Examine the records below and count how many lines contain the string "geeksforgeeks". Give only the number.

Saved data entries:
_ _ _ _ _

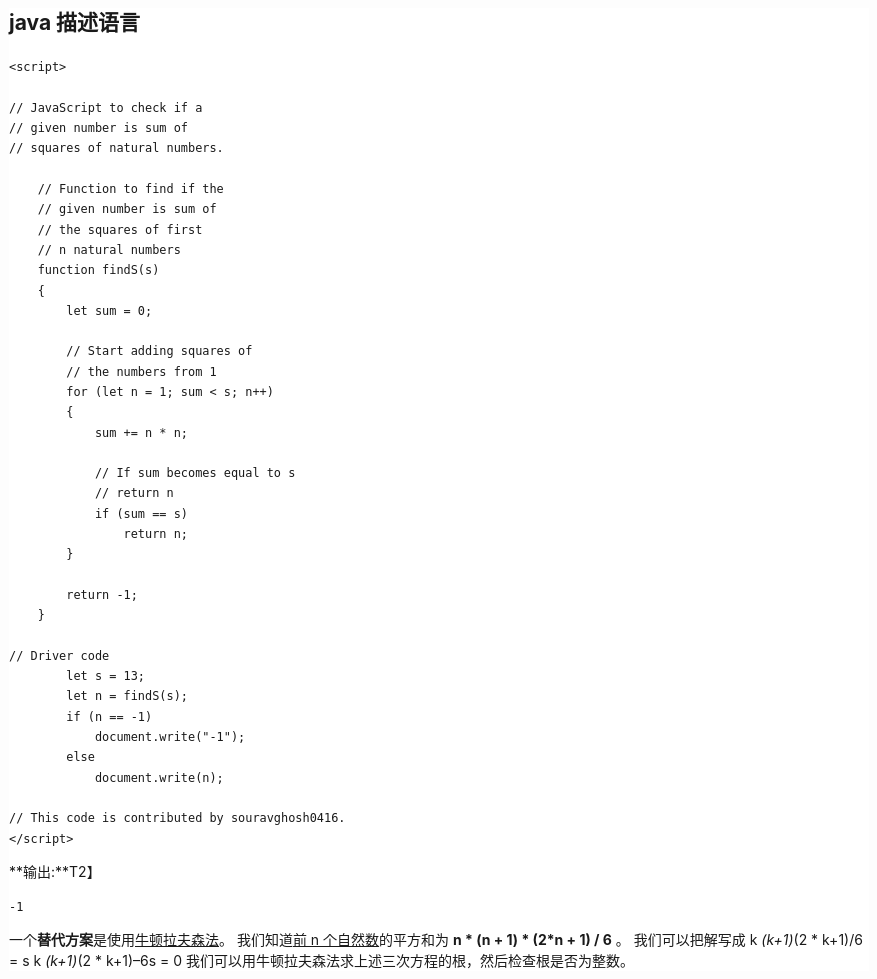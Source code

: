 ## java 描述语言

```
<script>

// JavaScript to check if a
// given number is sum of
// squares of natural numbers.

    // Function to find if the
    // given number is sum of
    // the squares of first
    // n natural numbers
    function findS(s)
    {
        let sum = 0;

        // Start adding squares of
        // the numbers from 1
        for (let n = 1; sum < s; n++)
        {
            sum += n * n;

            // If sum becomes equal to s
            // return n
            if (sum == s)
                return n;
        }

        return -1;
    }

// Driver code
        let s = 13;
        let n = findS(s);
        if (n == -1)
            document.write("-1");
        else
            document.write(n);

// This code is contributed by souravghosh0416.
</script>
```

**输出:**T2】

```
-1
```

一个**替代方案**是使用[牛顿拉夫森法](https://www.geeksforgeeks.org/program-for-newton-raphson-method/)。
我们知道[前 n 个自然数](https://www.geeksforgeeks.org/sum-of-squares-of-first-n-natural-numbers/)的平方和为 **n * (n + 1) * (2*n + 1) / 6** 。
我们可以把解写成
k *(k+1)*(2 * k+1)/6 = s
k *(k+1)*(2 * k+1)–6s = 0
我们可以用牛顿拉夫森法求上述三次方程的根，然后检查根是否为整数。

_ _ _ _ _

### Solution for this exercise:
2